* [What is needed]
Some of the lines below need repeating. Reproduce exactly those between the lines holding "### 동기 네트워크 대 비동기 네트워크" and "중단의 원인을 제거할 수 있다.", inclusive.
┄┄┄┄┄┄
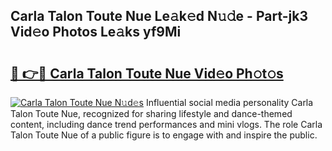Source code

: ## Carla Talon Toute Nue Le𝚊k𝚎d N𝚞𝚍e - Part-jk3 Vid𝚎o Photos Le𝚊ks yf9Mi

# <h2><a href="http://fb5qqx.evod.top/?m=Carla+Talon+Toute+Nue">🔗 👉🔴 Carla Talon Toute Nue Vid𝚎o Ph𝚘t𝚘s</a></h2>

[![Carla Talon Toute Nue N𝚞d𝚎s](https://i.imgur.com/8V9OHl7.gif)](http://fb5qqx.evod.top/?m=Carla+Talon+Toute+Nue)
Influential social media personality Carla Talon Toute Nue, recognized for sharing lifestyle and dance-themed content, including dance trend performances and mini vlogs. The role Carla Talon Toute Nue of a public figure is to engage with and inspire the public. 
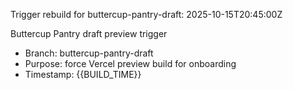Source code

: Trigger rebuild for buttercup-pantry-draft: 2025-10-15T20:45:00Z

Buttercup Pantry draft preview trigger

- Branch: buttercup-pantry-draft
- Purpose: force Vercel preview build for onboarding
- Timestamp: {{BUILD_TIME}}



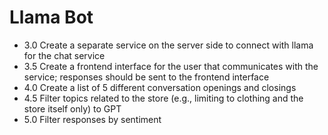 # Llama Bot

- 3.0 Create a separate service on the server side to connect with llama for the chat service
- 3.5 Create a frontend interface for the user that communicates with the service; responses should be sent to the frontend interface
- 4.0 Create a list of 5 different conversation openings and closings
- 4.5 Filter topics related to the store (e.g., limiting to clothing and the store itself only) to GPT
- 5.0 Filter responses by sentiment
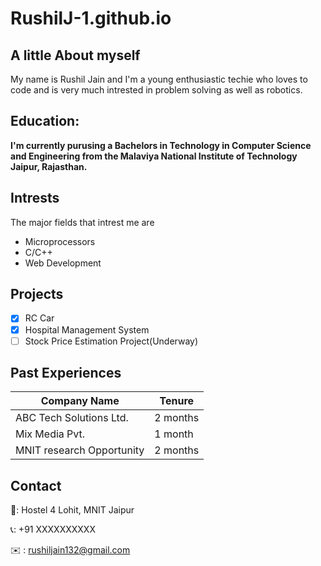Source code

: # RushilJ-1.github.io
## A little About myself

My name is Rushil Jain and I'm a young enthusiastic techie who loves to code and is very much intrested in problem solving as well as robotics.
## Education:
**I'm currently purusing a Bachelors in Technology in Computer Science and Engineering from the Malaviya National Institute of Technology Jaipur, Rajasthan.**

## Intrests
The major fields that intrest me are 
+ Microprocessors
+ C/C++
+ Web Development

## Projects

- [x] RC Car
- [x] Hospital Management System
- [ ] Stock Price Estimation Project(Underway)

## Past Experiences
| Company Name |Tenure |
| ------ |------ |
| ABC Tech Solutions Ltd. |2 months | 
| Mix Media Pvt.| 1 month |
| MNIT research Opportunity| 2 months |


## Contact 
📍: Hostel 4 Lohit, MNIT Jaipur 

📞: +91 XXXXXXXXXX

✉️ : rushiljain132@gmail.com
 

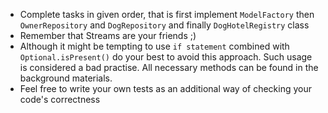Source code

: 
- Complete tasks in given order, that is first implement `ModelFactory`
  then `OwnerRepository` and `DogRepository`  and finally `DogHotelRegistry` class
- Remember that Streams are your friends ;)
- Although it might be tempting to use `if statement` combined with `Optional.isPresent()`
  do your best to avoid this approach. Such usage is considered a bad practise. All necessary methods can be found in the background materials.
- Feel free to write your own tests as an additional way of checking your code's correctness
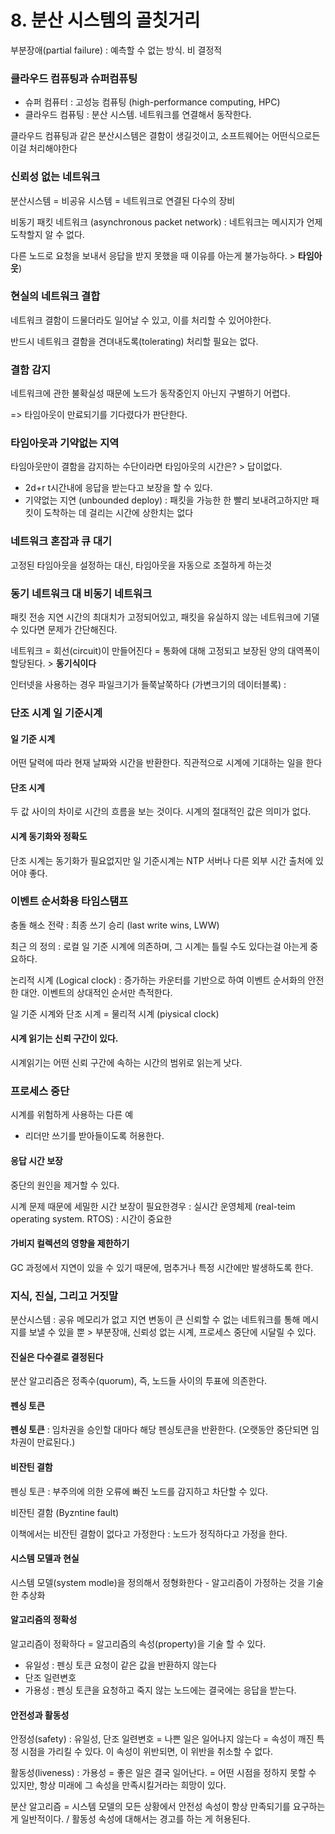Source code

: # 8. 분산 시스템의 골칫거리



부분장애(partial failure) : 예측할 수 없는 방식. 비 결정적



### 클라우드 컴퓨팅과 슈퍼컴퓨팅

- 슈퍼 컴퓨터 : 고성능 컴퓨팅 (high-performance computing, HPC)
- 클라우드 컴퓨팅 : 분산 시스템. 네트워크를 연결해서 동작한다.

클라우드 컴퓨팅과 같은 분산시스템은 결함이 생길것이고, 소프트웨어는 어떤식으로든 이걸 처리해야한다



### 신뢰성 없는 네트워크

분산시스템 = 비공유 시스템 = 네트워크로 연결된 다수의 장비

비동기 패킷 네트워크 (asynchronous packet network) : 네트워크는 메시지가 언제 도착할지 알 수 없다.

다른 노드로 요청을 보내서 응답을 받지 못했을 때 이유를 아는게 불가능하다. > **타임아웃**)



### 현실의 네트워크 결합

네트워크 결함이 드물더라도 일어날 수 있고, 이를 처리할 수 있어야한다.

반드시 네트워크 결함을 견뎌내도록(tolerating) 처리할 필요는 없다.



### 결함 감지

네트워크에 관한 불확실성 때문에 노드가 동작중인지 아닌지 구별하기 어렵다.

=> 타임아웃이 만료되기를 기다렸다가 판단한다.



### 타임아웃과 기약없는 지역

타임아웃만이 결함을 감지하는 수단이라면 타임아웃의 시간은? > 답이없다.

- 2d+r t시간내에 응답을 받는다고 보장을 할 수 있다.
- 기약없는 지연 (unbounded deploy) : 패킷을 가능한 한 빨리 보내려고하지만 패킷이 도착하는 데 걸리는 시간에 상한치는 없다



### 네트워크 혼잡과 큐 대기

고정된 타임아웃을 설정하는 대신, 타임아웃을 자동으로 조절하게 하는것



### 동기 네트워크 대 비동기 네트워크

패킷 전송 지연 시간의 최대치가 고정되어있고, 패킷을 유실하지 않는 네트워크에 기댈 수 있다면 문제가 간단해진다.

네트워크 = 회선(circuit)이 만들어진다 = 통화에 대해 고정되고 보장된 양의 대역폭이 할당된다. > **동기식이다**



인터넷을 사용하는 경우 파일크기가 들쭉날쭉하다 (가변크기의 데이터블록) : 



### 단조 시계 일 기준시계

#### 일 기준 시계

어떤 달력에 따라 현재 날짜와 시간을 반환한다. 직관적으로 시계에 기대하는 일을 한다 



#### 단조 시계

두 값 사이의 차이로 시간의 흐름을 보는 것이다. 시계의 절대적인 값은 의미가 없다.



#### 시계 동기화와 정확도

단조 시계는 동기화가 필요없지만 일 기준시계는 NTP 서버나 다른 외부 시간 출처에 있어야 좋다.



### 이벤트 순서화용 타임스탬프

충돌 해소 전략 : 최종 쓰기 승리 (last write wins, LWW) 

최근 의 정의 : 로컬 일 기준 시계에 의존하며, 그 시계는 틀릴 수도 있다는걸 아는게 중요하다.

논리적 시계 (Logical clock) : 증가하는 카운터를 기반으로 하여 이벤트 순서화의 안전한 대안. 이벤트의 상대적인 순서만 측적한다. 

일 기준 시계와 단조 시계 = 물리적 시계 (piysical clock)



#### 시계 읽기는 신뢰 구간이 있다.

시계읽기는 어떤 신뢰 구간에 속하는 시간의 범위로 읽는게 낫다.



### 프로세스 중단

시계를 위험하게 사용하는 다른 예

- 리더만 쓰기를 받아들이도록 허용한다.



#### 응답 시간 보장

중단의 원인을 제거할 수 있다.

시계 문제 때문에 세밀한 시간 보장이 필요한경우 : 실시간 운영체제 (real-teim operating system. RTOS) : 시간이 중요한



#### 가비지 컬렉션의 영향을 제한하기

GC 과정에서 지연이 있을 수 있기 때문에, 멈추거나 특정 시간에만 발생하도록 한다.



### 지식, 진실, 그리고 거짓말

분산시스템 : 공유 메모리가 없고 지연 변동이 큰 신뢰할 수 없는 네트워크를 통해 메시지를 보낼 수 있을 뿐 > 부분장애, 신뢰성 없는 시계, 프로세스 중단에 시달릴 수 있다.



#### 진실은 다수결로 결정된다

분산 알고리즘은 정족수(quorum), 즉, 노드들 사이의 투표에 의존한다.



#### 펜싱 토큰

**펜싱 토큰** : 임차권을 승인할 대마다 해당 펜싱토큰을 반환한다. (오랫동안 중단되면 임차권이 만료된다.)



#### 비잔틴 결함

펜싱 토큰 : 부주의에 의한 오류에 빠진 노드를 감지하고 차단할 수 있다.

비잔틴 결함 (Byzntine fault)

이책에서는 비잔틴 결함이 없다고 가정한다 : 노드가 정직하다고 가정을 한다.



#### 시스템 모델과 현실

시스템 모델(system modle)을 정의해서 정형화한다 - 알고리즘이 가정하는 것을 기술한 추상화



#### 알고리즘의 정확성

알고리즘이 정확하다  = 알고리즘의 속성(property)을 기술 할 수 있다.

- 유일성 : 펜싱 토큰 요청이 같은 값을 반환하지 않는다
- 단조 일련변호
- 가용성 : 펜싱 토큰을 요청하고 죽지 않는 노드에는 결국에는 응답을 받는다.



#### 안전성과 활동성

안정성(safety) : 유일성, 단조 일련변호 = 나쁜 일은 일어나지 않는다 = 속성이 깨진 특정 시점을 가리킬 수 있다. 이 속성이 위반되면, 이 위반을 취소할 수 없다.

활동성(liveness) : 가용성 = 좋은 일은 결국 일어난다. = 어떤 시점을 정하지 못할 수 있지만, 항상 미래에 그 속성을 만족시킬거라는 희망이 있다.

분산 알고리즘 = 시스템 모델의 모든 상황에서 안전성 속성이 항상 만족되기를 요구하는 게 일반적이다. / 활동성 속성에 대해서는 경고를 하는 게 허용된다.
┄┄┄┄┄┄
* [Answer to the exercise]
### 동기 네트워크 대 비동기 네트워크

패킷 전송 지연 시간의 최대치가 고정되어있고, 패킷을 유실하지 않는 네트워크에 기댈 수 있다면 문제가 간단해진다.

네트워크 = 회선(circuit)이 만들어진다 = 통화에 대해 고정되고 보장된 양의 대역폭이 할당된다. > **동기식이다**



인터넷을 사용하는 경우 파일크기가 들쭉날쭉하다 (가변크기의 데이터블록) : 



### 단조 시계 일 기준시계

#### 일 기준 시계

어떤 달력에 따라 현재 날짜와 시간을 반환한다. 직관적으로 시계에 기대하는 일을 한다 



#### 단조 시계

두 값 사이의 차이로 시간의 흐름을 보는 것이다. 시계의 절대적인 값은 의미가 없다.



#### 시계 동기화와 정확도

단조 시계는 동기화가 필요없지만 일 기준시계는 NTP 서버나 다른 외부 시간 출처에 있어야 좋다.



### 이벤트 순서화용 타임스탬프

충돌 해소 전략 : 최종 쓰기 승리 (last write wins, LWW) 

최근 의 정의 : 로컬 일 기준 시계에 의존하며, 그 시계는 틀릴 수도 있다는걸 아는게 중요하다.

논리적 시계 (Logical clock) : 증가하는 카운터를 기반으로 하여 이벤트 순서화의 안전한 대안. 이벤트의 상대적인 순서만 측적한다. 

일 기준 시계와 단조 시계 = 물리적 시계 (piysical clock)



#### 시계 읽기는 신뢰 구간이 있다.

시계읽기는 어떤 신뢰 구간에 속하는 시간의 범위로 읽는게 낫다.



### 프로세스 중단

시계를 위험하게 사용하는 다른 예

- 리더만 쓰기를 받아들이도록 허용한다.



#### 응답 시간 보장

중단의 원인을 제거할 수 있다.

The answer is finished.